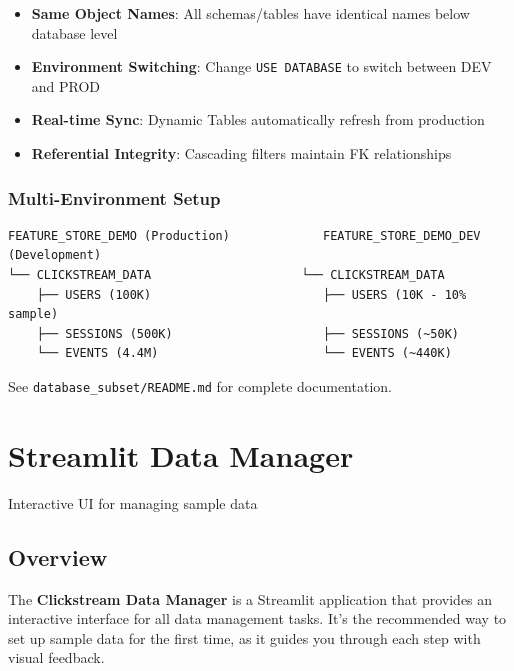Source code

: \documentclass[
  letterpaper,
  DIV=11,
  numbers=noendperiod]{scrreprt}
\providecommand{\tightlist}{%
  \setlength{\itemsep}{0pt}\setlength{\parskip}{0pt}}\usepackage{longtable,booktabs,array}
\begin{document}
\begin{itemize}
\tightlist
\item
  \textbf{Same Object Names}: All schemas/tables have identical names
  below database level
\item
  \textbf{Environment Switching}: Change \texttt{USE\ DATABASE} to
  switch between DEV and PROD
\item
  \textbf{Real-time Sync}: Dynamic Tables automatically refresh from
  production
\item
  \textbf{Referential Integrity}: Cascading filters maintain FK
  relationships
\end{itemize}

\hypertarget{multi-environment-setup}{%
\subsection{Multi-Environment Setup}\label{multi-environment-setup}}

\begin{verbatim}
FEATURE_STORE_DEMO (Production)             FEATURE_STORE_DEMO_DEV (Development)
└── CLICKSTREAM_DATA                     └── CLICKSTREAM_DATA
    ├── USERS (100K)                        ├── USERS (10K - 10% sample)
    ├── SESSIONS (500K)                     ├── SESSIONS (~50K)
    └── EVENTS (4.4M)                       └── EVENTS (~440K)
\end{verbatim}

See \texttt{database\_subset/README.md} for complete documentation.

\hypertarget{streamlit-data-manager}{%
\chapter{Streamlit Data Manager}\label{streamlit-data-manager}}

Interactive UI for managing sample data

\hfill\break

\hypertarget{overview-15}{%
\section{Overview}\label{overview-15}}

The \textbf{Clickstream Data Manager} is a Streamlit application that
provides an interactive interface for all data management tasks. It's
the recommended way to set up sample data for the first time, as it
guides you through each step with visual feedback.
\end{document}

------------------------------------------------------------------------

§ What to produce
In the records above, collect each line with "time".

§ Solution to this problem
  \textbf{Real-time Sync}: Dynamic Tables automatically refresh from
the recommended way to set up sample data for the first time, as it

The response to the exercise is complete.